Obama Tried To Hide A Shocking Thing He Said About Trump 25 Years Ago That Just Came Back To Haunt Him

As president for eight disastrous years, Barack Hussein Obama deliberately set out to destroy and undo everything that made America great. His entire campaign platform was structured on erasing American history and creating his own vision.

When Donald Trump destroyed Hillary Clinton — Obama’s prized jewel — in the 2016 presidential election, it hurt Obama more than many people know. Obama has not been on vacations and enjoying time off as the mainstream media wants you to believe.

He has been plotting and planning a comeback to lead the uprising against the Trump administration. Who else has been behind all of these violent uprising, “protests,” and violent town halls where Republican lawmakers are being ambushed?

As badly as he talks about president Trump, who continues to do a fantastic job in office despite historical obstruction from leftists throwing temper-tantrums, Obama once argued that being Donald Trump was the “American Dream.”

A new report from Vice News shows that when Obama was graduating from law school, he wrote a paper where he made the case for “being Donald Trump.”

In 1991, Barack Obama was 29 years old and about to graduate from Harvard Law School. That year, he penned a paper with his buddy Robert Fisher called “Race and Rights Rhetoric” where he summed up the average American mindset in one rather brutal and prescient sentence: “I may not be Donald Trump now, but just you wait; if I don’t make it, my children will.”

That excerpt of that previously unpublished law school paper, and much more, is inside Rising Star: The Making of Barack Obama, the behemoth new 1,460-page biography of Obama that focuses on his early years. Although the New York Times called the book “a bloated, tedious and… ill-considered book that is in desperate need of editing, and way more exhausting than exhaustive,” it has at least a few interesting tidbits, including a young Obama’s thoughtful analysis of the American psyche’s Trumpian desires.

In “Race and Rights Rhetoric,” Obama and Fisher argued that the civil rights rhetoric of the 1960’s although “a vehicle for black liberation… has impeded, rather than facilitated [achieving] black empowerment.” When Obama and Fisher analyzed the pitfalls of the American dream, both among the white majority and African-Americans, they wrote:

[Americans have] a continuing normative commitment to the ideals of individual freedom and mobility, values that extend far beyond the issue of race in the American mind. The depth of this commitment may be summarily dismissed as the unfounded optimism of the average American—I may not be Donald Trump now, but just you wait; if I don’t make it, my children will.

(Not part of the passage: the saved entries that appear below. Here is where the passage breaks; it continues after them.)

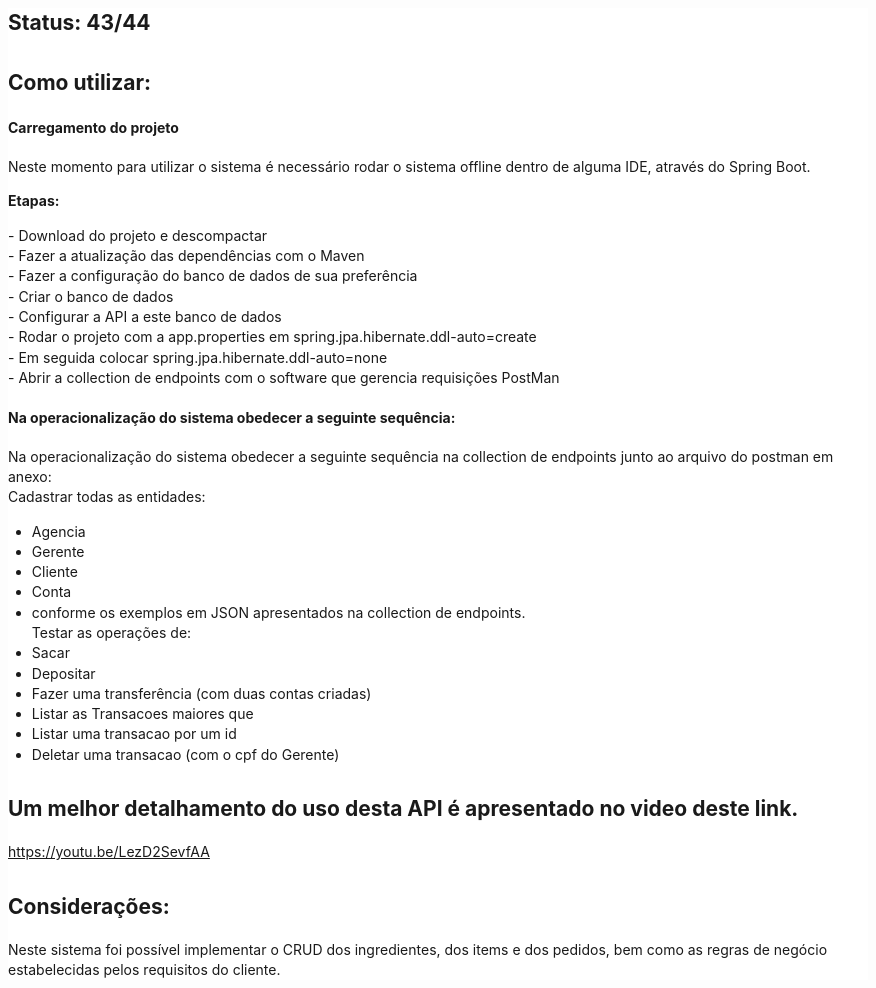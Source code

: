 ## Status: 43/44

## Como utilizar:

#### Carregamento do projeto

 <p>Neste momento para utilizar o sistema é necessário rodar o sistema offline dentro de alguma IDE, através do Spring Boot.</p>
   <p><strong>Etapas:</strong></p>
     - Download do projeto e descompactar </br>
     - Fazer a atualização das dependências com o Maven</br>
     - Fazer a configuração do banco de dados de sua preferência</br>
     - Criar o banco de dados </br>
     - Configurar a API a este banco de dados</br>
     - Rodar o projeto com a app.properties em spring.jpa.hibernate.ddl-auto=create</br>
     - Em seguida colocar spring.jpa.hibernate.ddl-auto=none</br>
     - Abrir a collection de endpoints com o software que gerencia requisições PostMan</br>

#### Na operacionalização do sistema obedecer a seguinte sequência:

Na operacionalização do sistema obedecer a seguinte sequência  na collection de endpoints junto ao arquivo do postman em anexo:</br>
Cadastrar todas as entidades:</br>
- Agencia</br>
- Gerente</br>
- Cliente</br>
- Conta</br>
- conforme os exemplos em JSON apresentados na collection de endpoints.</br>
Testar as operações de:</br>
- Sacar</br>
- Depositar</br>
- Fazer uma transferência (com duas contas criadas)</br>
- Listar as Transacoes maiores que</br>
- Listar uma transacao por um id</br>
- Deletar uma transacao (com o cpf do Gerente)</br>

## Um melhor detalhamento do uso desta API é apresentado no video deste link.

https://youtu.be/LezD2SevfAA </br>

## Considerações:

<p>Neste sistema foi possível implementar o CRUD dos ingredientes, dos items e dos pedidos, bem como as regras de negócio estabelecidas pelos requisitos do cliente. </p>

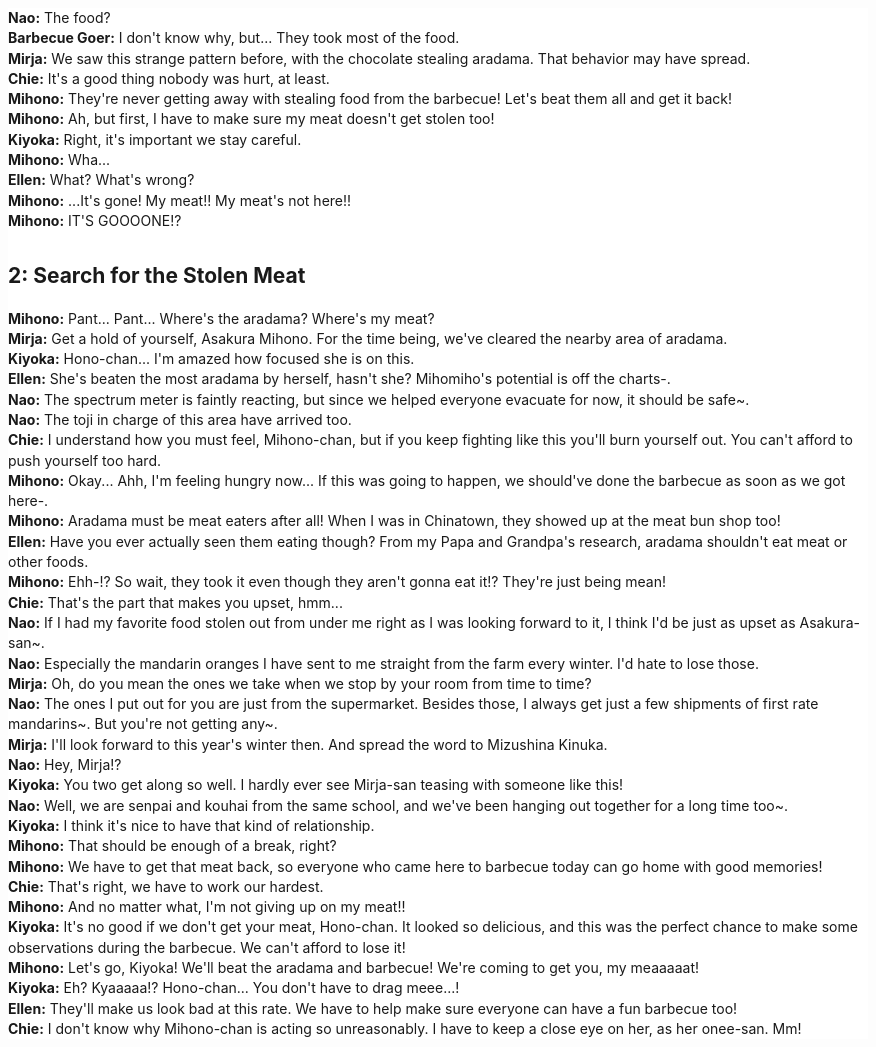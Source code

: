 **Nao:** The food\?  
**Barbecue Goer:** I don't know why, but\.\.\. They took most of the food\.  
**Mirja:** We saw this strange pattern before, with the chocolate stealing aradama\. That behavior may have spread\.  
**Chie:** It's a good thing nobody was hurt, at least\.  
**Mihono:** They're never getting away with stealing food from the barbecue\! Let's beat them all and get it back\!  
**Mihono:** Ah, but first, I have to make sure my meat doesn't get stolen too\!  
**Kiyoka:** Right, it's important we stay careful\.  
**Mihono:** Wha\.\.\.  
**Ellen:** What\? What's wrong\?  
**Mihono:** \.\.\.It's gone\! My meat\!\! My meat's not here\!\!  
**Mihono:** IT'S GOOOONE\!\?  

## 2: Search for the Stolen Meat
**Mihono:** Pant\.\.\. Pant\.\.\. Where's the aradama\? Where's my meat\?  
**Mirja:** Get a hold of yourself, Asakura Mihono\. For the time being, we've cleared the nearby area of aradama\.  
**Kiyoka:** Hono-chan\.\.\. I'm amazed how focused she is on this\.  
**Ellen:** She's beaten the most aradama by herself, hasn't she\? Mihomiho's potential is off the charts-\.  
**Nao:** The spectrum meter is faintly reacting, but since we helped everyone evacuate for now, it should be safe\~\.  
**Nao:** The toji in charge of this area have arrived too\.  
**Chie:** I understand how you must feel, Mihono-chan, but if you keep fighting like this you'll burn yourself out\. You can't afford to push yourself too hard\.  
**Mihono:** Okay\.\.\. Ahh, I'm feeling hungry now\.\.\. If this was going to happen, we should've done the barbecue as soon as we got here-\.  
**Mihono:** Aradama must be meat eaters after all\! When I was in Chinatown, they showed up at the meat bun shop too\!  
**Ellen:** Have you ever actually seen them eating though\? From my Papa and Grandpa's research, aradama shouldn't eat meat or other foods\.  
**Mihono:** Ehh-\!\? So wait, they took it even though they aren't gonna eat it\!\? They're just being mean\!  
**Chie:** That's the part that makes you upset, hmm\.\.\.  
**Nao:** If I had my favorite food stolen out from under me right as I was looking forward to it, I think I'd be just as upset as Asakura-san\~\.  
**Nao:** Especially the mandarin oranges I have sent to me straight from the farm every winter\. I'd hate to lose those\.  
**Mirja:** Oh, do you mean the ones we take when we stop by your room from time to time\?  
**Nao:** The ones I put out for you are just from the supermarket\. Besides those, I always get just a few shipments of first rate mandarins\~\. But you're not getting any\~\.  
**Mirja:** I'll look forward to this year's winter then\. And spread the word to Mizushina Kinuka\.  
**Nao:** Hey, Mirja\!\?  
**Kiyoka:** You two get along so well\. I hardly ever see Mirja-san teasing with someone like this\!  
**Nao:** Well, we are senpai and kouhai from the same school, and we've been hanging out together for a long time too\~\.  
**Kiyoka:** I think it's nice to have that kind of relationship\.  
**Mihono:** That should be enough of a break, right\?  
**Mihono:** We have to get that meat back, so everyone who came here to barbecue today can go home with good memories\!  
**Chie:** That's right, we have to work our hardest\.  
**Mihono:** And no matter what, I'm not giving up on my meat\!\!  
**Kiyoka:** It's no good if we don't get your meat, Hono-chan\. It looked so delicious, and this was the perfect chance to make some observations during the barbecue\. We can't afford to lose it\!  
**Mihono:** Let's go, Kiyoka\! We'll beat the aradama and barbecue\! We're coming to get you, my meaaaaat\!  
**Kiyoka:** Eh\? Kyaaaaa\!\? Hono-chan\.\.\. You don't have to drag meee\.\.\.\!  
**Ellen:** They'll make us look bad at this rate\. We have to help make sure everyone can have a fun barbecue too\!  
**Chie:** I don't know why Mihono-chan is acting so unreasonably\. I have to keep a close eye on her, as her onee-san\. Mm\!  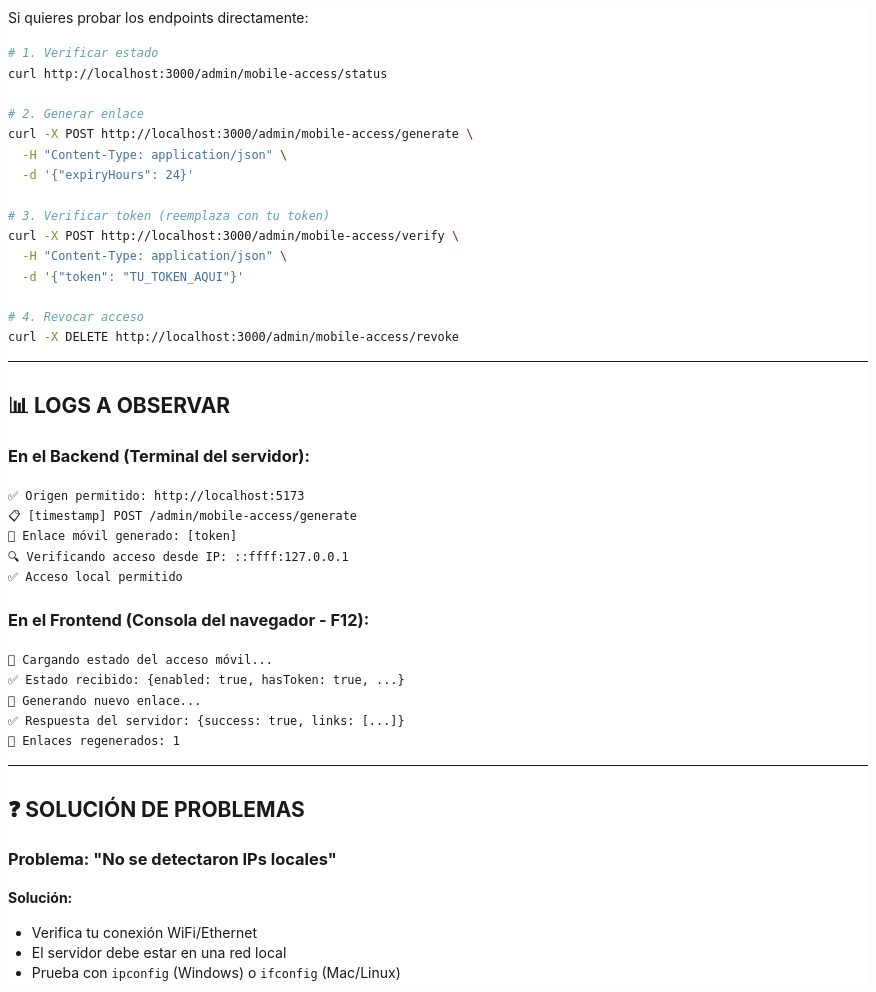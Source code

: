Si quieres probar los endpoints directamente:

```bash
# 1. Verificar estado
curl http://localhost:3000/admin/mobile-access/status

# 2. Generar enlace
curl -X POST http://localhost:3000/admin/mobile-access/generate \
  -H "Content-Type: application/json" \
  -d '{"expiryHours": 24}'

# 3. Verificar token (reemplaza con tu token)
curl -X POST http://localhost:3000/admin/mobile-access/verify \
  -H "Content-Type: application/json" \
  -d '{"token": "TU_TOKEN_AQUI"}'

# 4. Revocar acceso
curl -X DELETE http://localhost:3000/admin/mobile-access/revoke
```

---

## 📊 LOGS A OBSERVAR

### En el Backend (Terminal del servidor):

```
✅ Origen permitido: http://localhost:5173
📋 [timestamp] POST /admin/mobile-access/generate
📱 Enlace móvil generado: [token]
🔍 Verificando acceso desde IP: ::ffff:127.0.0.1
✅ Acceso local permitido
```

### En el Frontend (Consola del navegador - F12):

```
🔄 Cargando estado del acceso móvil...
✅ Estado recibido: {enabled: true, hasToken: true, ...}
🔄 Generando nuevo enlace...
✅ Respuesta del servidor: {success: true, links: [...]}
📱 Enlaces regenerados: 1
```

---

## ❓ SOLUCIÓN DE PROBLEMAS

### Problema: "No se detectaron IPs locales"

**Solución:**

- Verifica tu conexión WiFi/Ethernet
- El servidor debe estar en una red local
- Prueba con `ipconfig` (Windows) o `ifconfig` (Mac/Linux)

Obama’s later speeches very much echo this view: He continuously emphasized the “language of opportunity” during his swift political rise. At the 2004 Democratic National Convention, the moment Obama became a national figure, he said, “My parents shared not only an improbable love; they shared an abiding faith in the possibilities of this nation.”

Did you catch that?

Obama said he wanted to not only be Donald Trump but that everything he stood for and accomplished was what all Americans should strive for in life. It sounds like Trump was Obama’s hero, mentor, and idol — which is so ironic given he tries to act tough in public and act like he doesn’t like Trump.

The mainstream media is trying to spin this as Obama wanted African-Americans to “shift away from rights rhetoric and towards the language of opportunity,” arguing that “America is a racist society … we cannot realistically expect white America to make special concessions towards blacks over the long haul.”

Obama’s best accomplishment is office was creating the racial divide in America — he is undeniably the Race-Baiter-in-Chief. Whether he was taking the side of Black Lives Matter over our police officers or telling America that if he had a son, he would have looked like Trayvon Martin — Obama was always making every issue about race. We still see this tactic with Democrats today.

Barack Obama will never admit that he once wanted to be Donald Trump because it hurts him politically now. Obama is the first United States president to remain in Washington, D.C. after leaving the White House since Woodrow Wilson. That isn’t a coincidence: he is there to influence politics and lead another uprising in this country.

Let’s expose him for not only damaging this country but for openly admitting how badly he wants to be Donald Trump!